__WHAT IS REQUIRED__
Only the number should be given: how many lines below contain "independent".

__Items listed in a dataset__
※

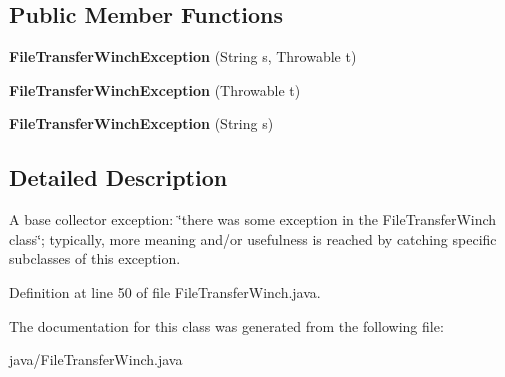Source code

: \subsection*{Public Member Functions}
\begin{DoxyCompactItemize}
\item 
{\bfseries File\+Transfer\+Winch\+Exception} (String s, Throwable t)\label{classorg_1_1smallfoot_1_1filexfer_1_1FileTransferWinch_1_1FileTransferWinchException_abf4a7354f578a7ff2783d7259d4a35c1}

\item 
{\bfseries File\+Transfer\+Winch\+Exception} (Throwable t)\label{classorg_1_1smallfoot_1_1filexfer_1_1FileTransferWinch_1_1FileTransferWinchException_a24d32d742afc2eb515a707f9086ae9a6}

\item 
{\bfseries File\+Transfer\+Winch\+Exception} (String s)\label{classorg_1_1smallfoot_1_1filexfer_1_1FileTransferWinch_1_1FileTransferWinchException_a28313c0c520cd234b6ccc2fafa72f8e5}

\end{DoxyCompactItemize}


\subsection{Detailed Description}
A base collector exception\+: \char`\"{}there was some exception in the File\+Transfer\+Winch class\char`\"{}; typically, more meaning and/or usefulness is reached by catching specific subclasses of this exception. 

Definition at line 50 of file File\+Transfer\+Winch.\+java.



The documentation for this class was generated from the following file\+:\begin{DoxyCompactItemize}
\item 
java/File\+Transfer\+Winch.\+java\end{DoxyCompactItemize}
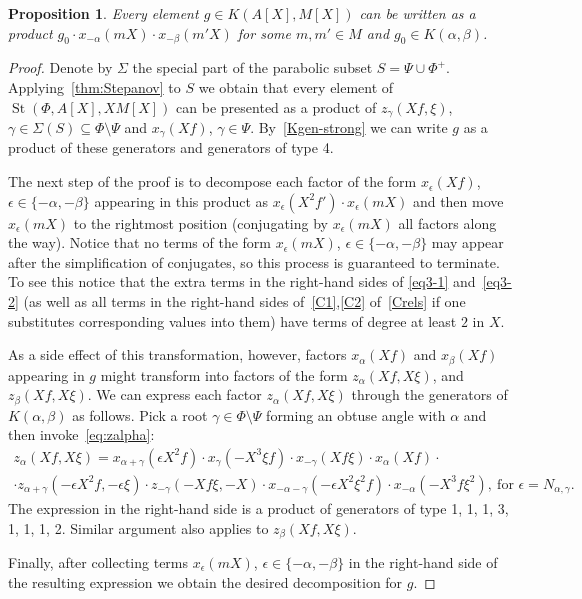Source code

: \documentclass[oneside, 8pt]{amsart}
\newtheorem{prop}{Proposition}
\theoremstyle{remark}
\theoremstyle{definition}
\DeclareMathOperator{\St}{St}
\numberwithin{equation}{section}
\begin{document}
\begin{prop} \label{K-a-b}
 Every element $g \in K(A[X], M[X])$ can be written as a product $g_0 \cdot x_{-\alpha}(mX) \cdot x_{-\beta}(m'X)$ for some $m, m' \in M$ and $g_0 \in K(\alpha, \beta)$.
\end{prop}
\begin{proof}
 Denote by $\Sigma$ the special part of the parabolic subset $S = \Psi \cup \Phi^+$.
 Applying~\cref{thm:Stepanov} to $S$ we obtain that every element of $\St(\Phi, A[X], XM[X])$ can be presented as a product of 
  $z_\gamma(Xf, \xi)$, $\gamma \in \Sigma(S) \subseteq \Phi\setminus \Psi$ and $x_\gamma(Xf)$, $\gamma \in \Psi$.
 By~\cref{Kgen-strong} we can write $g$ as a product of these generators and generators of type 4.
  
 The next step of the proof is to decompose each factor of the form $x_{\epsilon}(Xf)$, $\epsilon \in \{-\alpha,-\beta\}$ appearing in this product as
 $x_{\epsilon}(X^2f') \cdot x_{\epsilon}(mX)$ and then move $x_{\epsilon}(mX)$ to the rightmost position
  (conjugating by $x_{\epsilon}(mX)$ all factors along the way).
 Notice that no terms of the form $x_{\epsilon}(mX)$, $\epsilon \in \{ -\alpha, -\beta \}$ may appear after the simplification of conjugates,
  so this process is guaranteed to terminate.
 To see this notice that the extra terms in the right-hand sides of \eqref{eq3-1} and~\eqref{eq3-2} 
 (as well as all terms in the right-hand sides of~\eqref{C1},\eqref{C2} of~\cref{Crels} if one substitutes corresponding values into them)
  have terms of degree at least $2$ in $X$. 
  
 As a side effect of this transformation, however, factors $x_\alpha(Xf)$ and $x_\beta(Xf)$ appearing in $g$ might transform into factors of the form $z_\alpha(Xf, X\xi)$, and $z_\beta(Xf, X\xi)$. We can express each factor $z_\alpha(Xf, X\xi)$ through the generators of $K(\alpha, \beta)$ as follows. Pick a root $\gamma \in \Phi\setminus \Psi$ forming an obtuse angle with $\alpha$ and then invoke~\eqref{eq:zalpha}:
 \begin{multline}
  z_\alpha(Xf, X\xi) = x_{\alpha+\gamma}(\epsilon X^2f) \cdot x_{\gamma}(-X^3 \xi f) \cdot x_{-\gamma}(Xf\xi) \cdot x_\alpha(Xf) \cdot \\ \cdot z_{\alpha+\gamma}(-\epsilon X^2 f, -\epsilon \xi) \cdot z_{-\gamma}(-Xf\xi, -X) \cdot x_{-\alpha-\gamma}(-\epsilon X^2\xi^2 f) \cdot x_{-\alpha}(-X^3 f \xi^2),\ \text{for } \epsilon = N_{\alpha, \gamma}.
 \end{multline}
 The expression in the right-hand side is a product of generators of type 1, 1, 1, 3, 1, 1, 1, 2. Similar argument also applies to $z_\beta(Xf, X\xi)$.  
 
 Finally, after collecting terms $x_\epsilon(mX)$, $\epsilon \in \{ -\alpha, -\beta \}$ in the right-hand side of the resulting expression
  we obtain the desired decomposition for $g$. \end{proof}
\end{document}
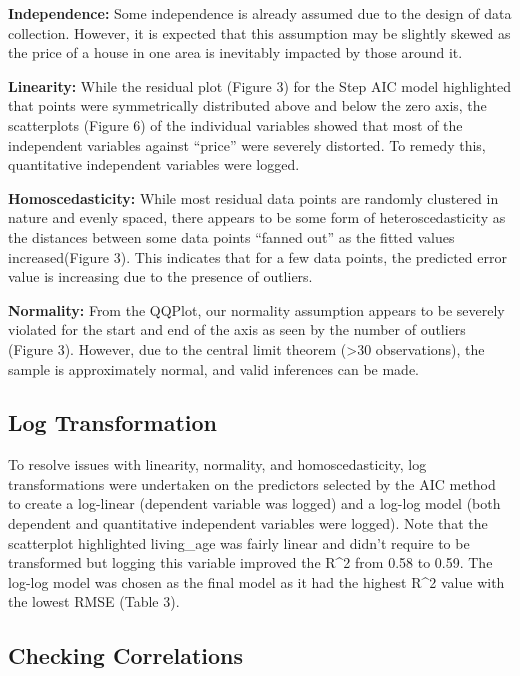 \documentclass[letterpaper,8pt,twocolumn,twoside,]{pinp}
\begin{document}
\textbf{Independence:} Some independence is already assumed due to the
design of data collection. However, it is expected that this assumption
may be slightly skewed as the price of a house in one area is inevitably
impacted by those around it.

\textbf{Linearity:} While the residual plot (Figure 3) for the Step AIC
model highlighted that points were symmetrically distributed above and
below the zero axis, the scatterplots (Figure 6) of the individual
variables showed that most of the independent variables against
``price'' were severely distorted. To remedy this, quantitative
independent variables were logged.

\textbf{Homoscedasticity:} While most residual data points are randomly
clustered in nature and evenly spaced, there appears to be some form of
heteroscedasticity as the distances between some data points ``fanned
out'' as the fitted values increased(Figure 3). This indicates that for
a few data points, the predicted error value is increasing due to the
presence of outliers.

\textbf{Normality:} From the QQPlot, our normality assumption appears to
be severely violated for the start and end of the axis as seen by the
number of outliers (Figure 3). However, due to the central limit theorem
(\textgreater30 observations), the sample is approximately normal, and
valid inferences can be made.

\hypertarget{log-transformation}{%
\subsection{Log Transformation}\label{log-transformation}}

To resolve issues with linearity, normality, and homoscedasticity, log
transformations were undertaken on the predictors selected by the AIC
method to create a log-linear (dependent variable was logged) and a
log-log model (both dependent and quantitative independent variables
were logged). Note that the scatterplot highlighted living\_age was
fairly linear and didn't require to be transformed but logging this
variable improved the R\^{}2 from 0.58 to 0.59. The log-log model was
chosen as the final model as it had the highest R\^{}2 value with the
lowest RMSE (Table 3).

\hypertarget{checking-correlations}{%
\subsection{Checking Correlations}\label{checking-correlations}}
\end{document}
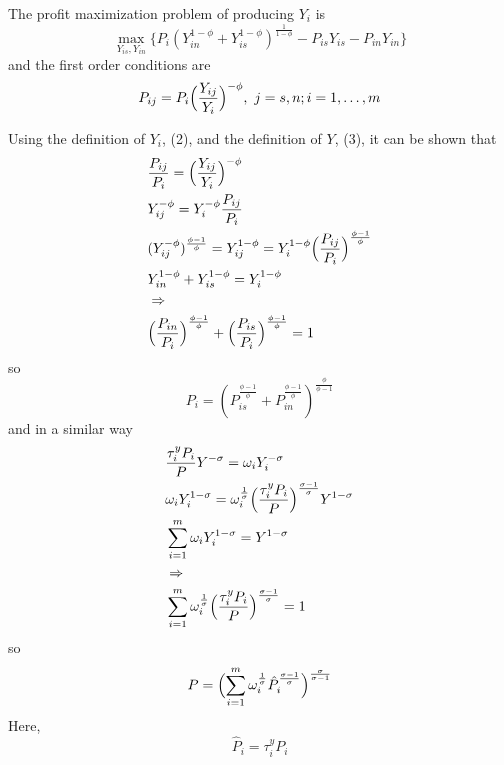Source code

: \documentclass{article}
\begin{document}
    The profit maximization problem of producing $Y_i$ is
    \begin{equation*}
        \max_{Y_{is},Y_{in}} \{P_i (Y_{in}^{1-\phi}+Y_{is}^{1-\phi})^{\frac{1}{1-\phi}}-P_{is}Y_{is}-P_{in}Y_{in} \}
    \end{equation*}
    and the first order conditions are
    \begin{equation}
        P_{ij}=P_i \Bigl( \frac{Y_{ij}}{Y_i} \Bigr)^{-\phi},\ j=s,n; i=1,\dots,m
    \end{equation}

    Using the definition of $Y_i$, (2), and the definition of $Y$, (3), it can be shown that
    \begin{align*}
        &\frac{P_{ij}}{P_i}=\Bigl( \frac{Y_{ij}}{Y_i} \Bigr)^{-\phi}\\
        &Y_{ij}^{-\phi}=Y_i^{-\phi}\frac{P_{ij}}{P_i}\\
        &(Y_{ij}^{-\phi})^{\frac{\phi-1}{\phi}}=Y_{ij}^{1-\phi}=Y_i^{1-\phi} \Bigl( \frac{P_{ij}}{P_i} \Bigr)^{\frac{\phi-1}{\phi}}\\
        &Y_{in}^{1-\phi}+Y_{is}^{1-\phi}=Y_i^{1-\phi}\\
        &\Rightarrow\\
        &\Bigl( \frac{P_{in}}{P_i} \Bigr)^{\frac{\phi-1}{\phi}}+\Bigl( \frac{P_{is}}{P_i} \Bigr)^{\frac{\phi-1}{\phi}}=1\\
    \end{align*}
    so
    \begin{equation}
        P_i=(P_{is}^{\frac{\phi-1}{\phi}}+P_{in}^{\frac{\phi-1}{\phi}})^{\frac{\phi}{\phi-1}}
    \end{equation}
    and in a similar way
    \begin{align*}
        &\frac{\tau_i^y P_i}{P} Y^{-\sigma}=\omega_i Y_i^{-\sigma}\\
        &\omega_i Y_i^{1-\sigma}=\omega_i^{\frac{1}{\sigma}} \Bigl( \frac{\tau_i^y P_i}{P} \Bigr)^{\frac{\sigma-1}{\sigma}} Y^{1-\sigma}\\
        &\sum_{i=1}^m \omega_i Y_i^{1-\sigma}=Y^{1-\sigma}\\
        &\Rightarrow\\
        &\sum_{i=1}^m \omega_i^{\frac{1}{\sigma}} \Bigl( \frac{\tau_i^y P_i}{P} \Bigr)^{\frac{\sigma-1}{\sigma}}=1\\
    \end{align*}
    so
    \begin{equation}
        P=\Bigl( \sum_{i=1}^m \omega_i^{\frac{1}{\sigma}} \hat{P}_i^{\frac{\sigma-1}{\sigma}} \Bigr)^{\frac{\sigma}{\sigma-1}}
    \end{equation}
    Here,
    \begin{equation}
        \hat{P}_i=\tau_i^y P_i
    \end{equation}
\end{document}
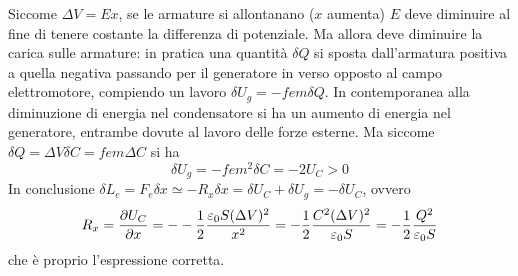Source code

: Siccome $\Delta V=Ex$, se le armature si allontanano ($x$ aumenta) $E$ deve diminuire al fine di tenere costante la
differenza di potenziale. Ma allora deve diminuire la carica sulle armature: in pratica una quantità $\delta Q$
si sposta dall'armatura positiva a quella negativa passando per il generatore in verso opposto al campo elettromotore,
compiendo un lavoro $\delta U_g=-fem \delta Q$. In contemporanea alla diminuzione di energia nel condensatore
si ha un aumento di energia nel generatore, entrambe dovute al lavoro delle forze esterne. Ma siccome
$\delta Q=\Delta V \delta C=fem \Delta C$ si ha
\[
\delta U_g=-fem^2 \delta C=-2 U_C>0
\]
In conclusione $\delta L_e=F_e\delta x \simeq -R_x\delta x= \delta U_C +\delta U_g=-\delta U_C$, ovvero
\[
R_x=\pdv{U_C}{x}=--\frac{1}{2}\frac{\varepsilon_0 S (\Delta V)^2}{x^2}=-\frac{1}{2}\frac{C^2 (\Delta V)^2}{\varepsilon_0 S}=-\frac{1}{2}\frac{Q^2}{\varepsilon_0 S}
\]
che è proprio l'espressione corretta.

※

__ANSWER TO THIS PROBLEM__
3